Thanks for coming back to this, @imsodin.

As I wrote before, I'm fine with using %HOME% instead of the tilde and would be happy to implement it if there is a consensus.

edit: If you dislike the tilde expansion, adding another variable %HOME% (or something else if this conflicts with a windows variable) would be fine for me, too. ~ is just the common shortcut for HOME in paths on linux.

As I already wrote, my only concern is that %HOME% is a too generic term and could conflict with a windows environment variable. They use the the same syntax and there is no possibility to prevent the replacement of %HOME%, because it's a simple string replacement operation and not a template string which would support escaping.

[calmh]

Frankly, just not specifying a path to script and making sure it's in $PATH seems like the easiest solution here.

[xduugu]

Frankly, just not specifying a path to script and making sure it's in $PATH seems like the easiest solution here.

The script is actually in "my" PATH, but unfortunately, this is not the same PATH as the one used by systemd services. This PATH is usually something like /usr/local/sbin:/usr/local/bin:/usr/sbin:/usr/bin, so it does not include any user-writable directories. It is possible to adjust the PATH variable for a specific systemd service, but you cannot simply pre- or append a directory to it, you have to hardcode the complete PATH variable.

Eventually, it "splits" the syncthing configuration into two files as it requires an additional configuration file at a totally different location in the home directory. And if you run syncthing inside a flatpak^1, you need a different hack to make syncthing aware of the user script.

What actually works, is calling a shell to execute the script (bash -c 'script "%FOLDER_PATH%/%FILE_PATH%"'), but it feels like a hack to use a shell to get the path of a script which I already know before. It also looks like it will open the door for code injections via file name. And finally, even it is okay in my case, I don't think it should be necessary to add a script to your PATH that must only be executed by syncthing, not an user.

[calmh]

Yet another option, since you're looking to be portable, would be to have the script in the synced folder.

[xduugu]

With "portable" I meant that I would like to avoid to hardcode the home directory in a config file, not that I necessarily want to use the same versioner command on a different syncthing device.

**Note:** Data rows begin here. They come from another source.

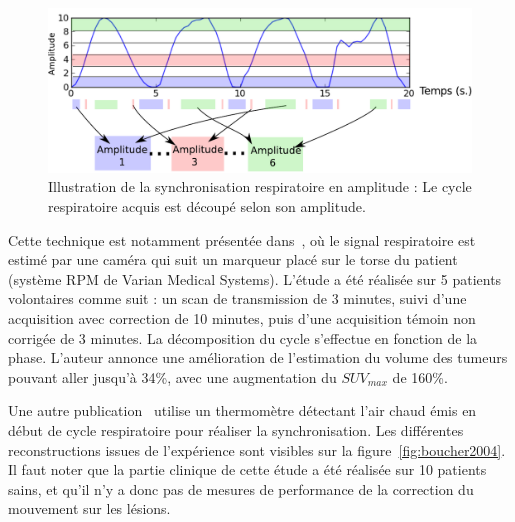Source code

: \begin{figure}[h!]
	\begin{center}
		\includegraphics[width=14cm]{images/gatingAmplitude}
	\end{center}
	\caption{Illustration de la synchronisation respiratoire en amplitude : Le cycle respiratoire acquis est découpé selon son amplitude.} 
	\label{fig:gatingRespiAmplitude}
\end{figure}


Cette technique est notamment présentée dans~\cite{nehmeh2002effect}, où le signal respiratoire est estimé par une caméra qui suit un marqueur placé sur le torse du patient (système RPM de Varian Medical Systems). L'étude a été réalisée sur 5 patients volontaires comme suit : un scan de transmission de 3 minutes, suivi d'une acquisition avec correction de 10 minutes, puis d'une acquisition témoin non corrigée de 3 minutes. La décomposition du cycle s'effectue en fonction de la phase. L'auteur annonce une amélioration de l'estimation du volume des tumeurs pouvant aller jusqu'à 34\%, avec une augmentation du $SUV_{max}$ de 160\%. 

Une autre publication~\cite{boucher2004respiratory} utilise un thermomètre détectant l'air chaud émis en début de cycle respiratoire pour réaliser la synchronisation. Les différentes reconstructions issues de l'expérience sont visibles sur la figure~\ref{fig:boucher2004}. Il faut noter que la partie clinique de cette étude a été réalisée sur 10 patients sains, et qu'il n'y a donc pas de mesures de performance de la correction du mouvement sur les lésions. 

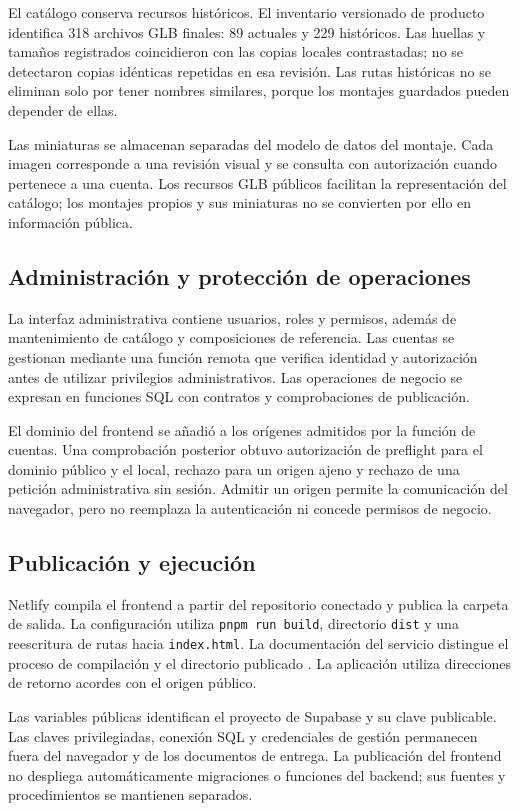 \documentclass[12pt,letterpaper]{article}
\newcommand{\ruta}[1]{{\urlstyle{tt}\nolinkurl{#1}}}
\begin{document}
El catálogo conserva recursos históricos. El inventario versionado de producto identifica 318 archivos GLB finales: 89 actuales y 229 históricos. Las huellas y tamaños registrados coincidieron con las copias locales contrastadas; no se detectaron copias idénticas repetidas en esa revisión. Las rutas históricas no se eliminan solo por tener nombres similares, porque los montajes guardados pueden depender de ellas.

Las miniaturas se almacenan separadas del modelo de datos del montaje. Cada imagen corresponde a una revisión visual y se consulta con autorización cuando pertenece a una cuenta. Los recursos GLB públicos facilitan la representación del catálogo; los montajes propios y sus miniaturas no se convierten por ello en información pública.

\subsection{Administración y protección de operaciones}
La interfaz administrativa contiene usuarios, roles y permisos, además de mantenimiento de catálogo y composiciones de referencia. Las cuentas se gestionan mediante una función remota que verifica identidad y autorización antes de utilizar privilegios administrativos. Las operaciones de negocio se expresan en funciones SQL con contratos y comprobaciones de publicación.

El dominio del frontend se añadió a los orígenes admitidos por la función de cuentas. Una comprobación posterior obtuvo autorización de preflight para el dominio público y el local, rechazo para un origen ajeno y rechazo de una petición administrativa sin sesión. Admitir un origen permite la comunicación del navegador, pero no reemplaza la autenticación ni concede permisos de negocio.

\subsection{Publicación y ejecución}
Netlify compila el frontend a partir del repositorio conectado y publica la carpeta de salida. La configuración utiliza \ruta{pnpm run build}, directorio \ruta{dist} y una reescritura de rutas hacia \ruta{index.html}. La documentación del servicio distingue el proceso de compilación y el directorio publicado \citep{netlify}. La aplicación utiliza direcciones de retorno acordes con el origen público.

Las variables públicas identifican el proyecto de Supabase y su clave publicable. Las claves privilegiadas, conexión SQL y credenciales de gestión permanecen fuera del navegador y de los documentos de entrega. La publicación del frontend no despliega automáticamente migraciones o funciones del backend; sus fuentes y procedimientos se mantienen separados.
\end{document}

Putting the "script", which in my case is actually a rust binary, into the folder is not a good solution for me, because I use the same versioner command as default for all my folder. I would have to put the binary into all folders and also have to find a way to handle different cpu architectures.

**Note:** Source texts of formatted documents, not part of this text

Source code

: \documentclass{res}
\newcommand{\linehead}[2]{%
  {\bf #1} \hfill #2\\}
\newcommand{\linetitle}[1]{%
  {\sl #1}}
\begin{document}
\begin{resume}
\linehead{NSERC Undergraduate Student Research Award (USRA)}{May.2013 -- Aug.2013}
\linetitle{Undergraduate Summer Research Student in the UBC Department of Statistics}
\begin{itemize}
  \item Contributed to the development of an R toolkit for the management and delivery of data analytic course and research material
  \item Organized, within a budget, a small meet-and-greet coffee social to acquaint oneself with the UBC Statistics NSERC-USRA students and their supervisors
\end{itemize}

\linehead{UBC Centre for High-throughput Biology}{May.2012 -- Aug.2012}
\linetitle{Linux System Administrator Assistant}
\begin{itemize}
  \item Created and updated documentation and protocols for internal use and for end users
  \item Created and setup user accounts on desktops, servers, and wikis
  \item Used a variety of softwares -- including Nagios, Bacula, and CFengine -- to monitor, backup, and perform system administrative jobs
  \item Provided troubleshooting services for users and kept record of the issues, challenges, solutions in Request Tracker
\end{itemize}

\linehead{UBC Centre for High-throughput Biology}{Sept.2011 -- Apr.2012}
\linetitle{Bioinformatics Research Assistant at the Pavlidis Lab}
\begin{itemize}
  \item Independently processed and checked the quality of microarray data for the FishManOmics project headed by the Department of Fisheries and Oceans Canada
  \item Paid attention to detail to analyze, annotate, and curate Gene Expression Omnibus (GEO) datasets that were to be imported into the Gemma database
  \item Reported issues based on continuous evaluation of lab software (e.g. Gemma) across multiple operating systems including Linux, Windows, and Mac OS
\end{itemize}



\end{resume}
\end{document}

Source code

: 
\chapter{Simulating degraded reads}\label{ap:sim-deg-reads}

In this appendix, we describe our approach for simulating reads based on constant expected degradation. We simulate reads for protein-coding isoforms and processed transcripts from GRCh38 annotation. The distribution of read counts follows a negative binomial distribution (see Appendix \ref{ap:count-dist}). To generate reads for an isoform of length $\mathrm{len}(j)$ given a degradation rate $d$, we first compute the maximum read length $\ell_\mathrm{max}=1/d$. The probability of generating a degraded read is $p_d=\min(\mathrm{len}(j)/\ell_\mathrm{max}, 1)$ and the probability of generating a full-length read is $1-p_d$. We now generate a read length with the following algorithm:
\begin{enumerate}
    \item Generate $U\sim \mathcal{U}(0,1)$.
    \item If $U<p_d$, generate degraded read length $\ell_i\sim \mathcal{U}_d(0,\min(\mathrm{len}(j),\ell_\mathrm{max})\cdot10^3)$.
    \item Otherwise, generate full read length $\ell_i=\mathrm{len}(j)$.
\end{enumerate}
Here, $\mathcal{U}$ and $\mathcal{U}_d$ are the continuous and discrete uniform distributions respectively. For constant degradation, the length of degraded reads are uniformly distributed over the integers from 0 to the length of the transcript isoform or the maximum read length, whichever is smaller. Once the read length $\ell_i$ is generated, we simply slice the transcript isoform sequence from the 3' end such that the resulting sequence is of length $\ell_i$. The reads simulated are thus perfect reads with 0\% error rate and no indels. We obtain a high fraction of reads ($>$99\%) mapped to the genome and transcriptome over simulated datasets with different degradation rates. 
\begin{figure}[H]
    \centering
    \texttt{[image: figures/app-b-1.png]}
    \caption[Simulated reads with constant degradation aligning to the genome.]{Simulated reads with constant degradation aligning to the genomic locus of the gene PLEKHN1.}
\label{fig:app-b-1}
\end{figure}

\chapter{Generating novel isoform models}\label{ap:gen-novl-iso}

My use case is actually the "Move deleted file to system trash" one. I saw several discussions in the issues about this topic, but since it is not supported by syncthing, I have to use the external versioner.

[xduugu]

I've added a commit which adds an ExpandTilde function without the slash to path separator conversion. When I looked at my syncthing config, I noticed that the main reason, why I used the tilde initially was, that I also use it in the folder paths. Aside from that, the user home directory is identical for every deleted file, so it does not make sense to handle it in the same way as, for example, %FOLDER_PATH% (which is a bad example, because it is also static and could be replaced only once per folder in newExternal).

By the way, I tried to replace the tilde in the command in newExternal, but unfortunately, that's not easy to implement, because the first word could be quoted. Does somebody know why shellquote.Split is executed in Archive for every single file and not only once in newExternal when the folder is instantiated?

[imsodin]

Does somebody know why shellquote.Split is executed in Archive for every single file and not only once in newExternal when the folder is instantiated?

I don't know, and agree with the sentiment that it should be equivalent/better to do it in newExternal. Also all the template expansion stuff.

[calmh]

Looks like this ran into difficulties and there are workarounds. I'm open for having the change though if the challenges are sorted out, in which case please reopen.